Dec 8, 2020
The role of plastics in the design and production of cars has never been more essential. To help meet the needs of modern cars, scientists and specialists at Volkswagen of America’s polymers laboratory near the company’s Chattanooga plant create innovative solutions to help make cars lighter and more fuel-efficient.
“Polymers have improved all of our lives in many ways, but especially in vehicles,” says laboratory evaluation specialist Ellen Collins, who has studied and seen the evolution of these advanced materials for the past decade.
The term polymer refers to any long molecular chain made up bonded chemical units, or monomers. These chemical chains are strong, resistant and have a high tolerance for heat – making them useful in a variety of components throughout a vehicle.
“Unlike metals, you can directly mold them, which can make them more versatile and less expensive for the manufacturer. And, because they can be made quickly, they can go into production much faster than other materials, which can also help reduce the cost for the end-user,” Collins explains.
The automotive industry is the third most important consuming sector of polymers after packaging and building and construction. On average, there are 39 different types of basic plastics used in a car and more than 70 percent of the plastic is derived from four main polymers: polypropylene, polyurethane, polyamides and PVC.
Collins and her team test, inspect and approve these components to help ensure there are no defects – for example, in the texture, mold and grain. They also work closely with the company’s chemical compound suppliers to supply the right materials. “We challenge them with a ‘wish list’ of items we’d like to see developed,” she says.
These high-performance polymers are designed to be long-lasting can be found throughout the vehicle, from the car’s tires to its trunk. They can absorb energy in the event of car crashes and help minimize the harmful impacts to the car’s driver and occupants.
“Look at the evolution of the instrument panel. Originally, the dashboard was made of wood or metal. But, when they changed it to polymers, it started being referred to as a crash pad. Why? …Because it is softer and had protective padding, which can lessen the impact on the driver during an accident,” Collins says.
She explains that one of the lab’s main objectives is to help reduce the overall weight of a vehicle as much as possible without losing any capabilities. According to the Department of Energy, reducing a vehicle’s weight by 10 percent can result in a 6-8 percent improvement in overall fuel economy. It boils down to physics: The lighter the vehicle is, less power is required to get it moving and less energy is needed to maintain a constant speed and it thereby uses less fuel. The lighter various vehicle components can be made, the more flexibility designers and engineers have to add other technologies like electronic sensors and airbags while staying within weight goals.
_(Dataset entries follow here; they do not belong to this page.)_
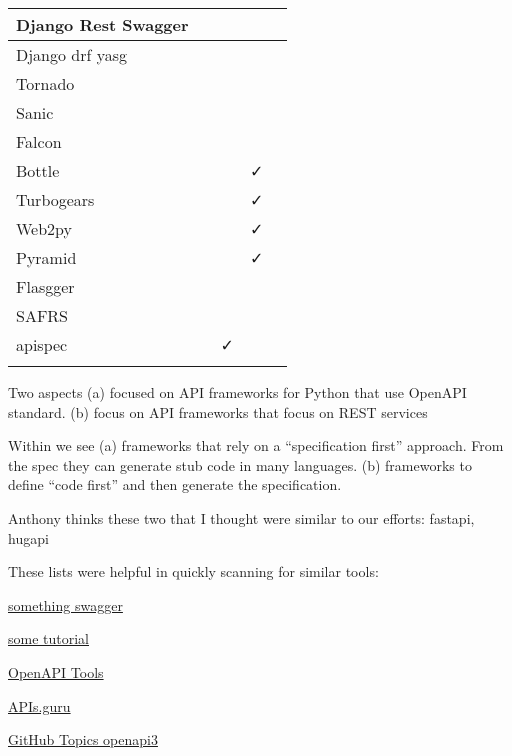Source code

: \documentclass[conference]{IEEEtran}
\newcommand{\OK}{\faCheck}
\newcommand{\NO}{\faTimes}
\begin{document}
\begin{table*}[htb]
\begin{tabular}{|l|l|l|l|l|}
Django Rest Swagger & \cite{www-django-rest-swagger} & \NO &  &  \\ \hline
Django drf yasg &  \cite{www-django-rest-swagger}& \NO  &  &  \\ \hline
Tornado &  \cite{www-tornado} &  &  &  \\ \hline
Sanic & \cite{www-sanic} &  &  &  \\ \hline
Falcon &  \cite{www-falcon} &  &  &  \\ \hline
Bottle &  \cite{www-bottle} &  & \OK &  \\ \hline
Turbogears &  \cite{www-turbogears} &  & \OK &  \\ \hline
Web2py & \cite{www-web2py} &  & \OK &  \\ \hline
Pyramid &  \cite{www-pyramid} &  & \OK  &  \\ \hline
Flasgger &  \cite{www-flasgger} &  &  &  \\ \hline
SAFRS & \cite{www-safrs} &  &  &  \\ \hline
apispec & \cite{www-apispec} & \OK  &  &  \\ \hline
&  &  &  &  \\ \hline

\end{tabular}

\end{table*}

Two aspects
(a) focused on API frameworks for Python that use OpenAPI standard. 
(b) focus on API frameworks that focus on REST services


Within we see  (a) frameworks that rely on a ``specification first'' approach.  From the spec they can generate stub code in many languages. 
(b) frameworks to define ``code first'' and then generate the specification.

Anthony thinks these two that I thought were  similar to our efforts: fastapi, hugapi


These lists were helpful in quickly scanning for similar tools:

\begin {description}
\item[\href{https://swagger.io/tools/open-source/open-source-integrations/}{something swagger}] \cite{www-swagger-integration}

\item[\href{https://www.blazemeter.com/blog/how-to-generate-openapi-definitions-from-code}{some tutorial}] \cite{www-openapi-from-code}

\item[\href{https://openapi.tools/}{OpenAPI Tools}] \cite{www-openapi-tools}

\item[\href{https://apis.guru/awesome-openapi3/category.html}{APIs.guru}]\cite{www-apis-guru}

\item[\href{https://github.com/topics/openapi3}{GitHub Topics openapi3}]\cite{???}


\end{description}
\end{document}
One recent win the lab experienced was working with suppliers on producing a lightweight polypropylene to incorporate on the door frame of the Volkswagen Atlas. “We were able to reduce the weight of the part while preserving its same characteristics,” Collins says.
Collins says the role of plastics in the design and production of cars has never been more important and expects the demand for polymers will grow over the next decade, thanks in large part to the increase of electric and hybrid vehicles. By 2025, Volkswagen is committed to reducing the carbon footprint of its global vehicle fleet by 30 percent compared to 2015 and aims to make the Volkswagen Group’s balance sheet CO₂ neutral globally by 2050.
“We have to incorporate lighter parts to help offset the weight of the car’s heavy [lithium] batteries,” Collins says. “We believe that polymers are the future … and hope that all car companies are taking the same approach because the sooner they bring down the weight of their vehicles, the quicker we can work toward reducing our carbon footprint.”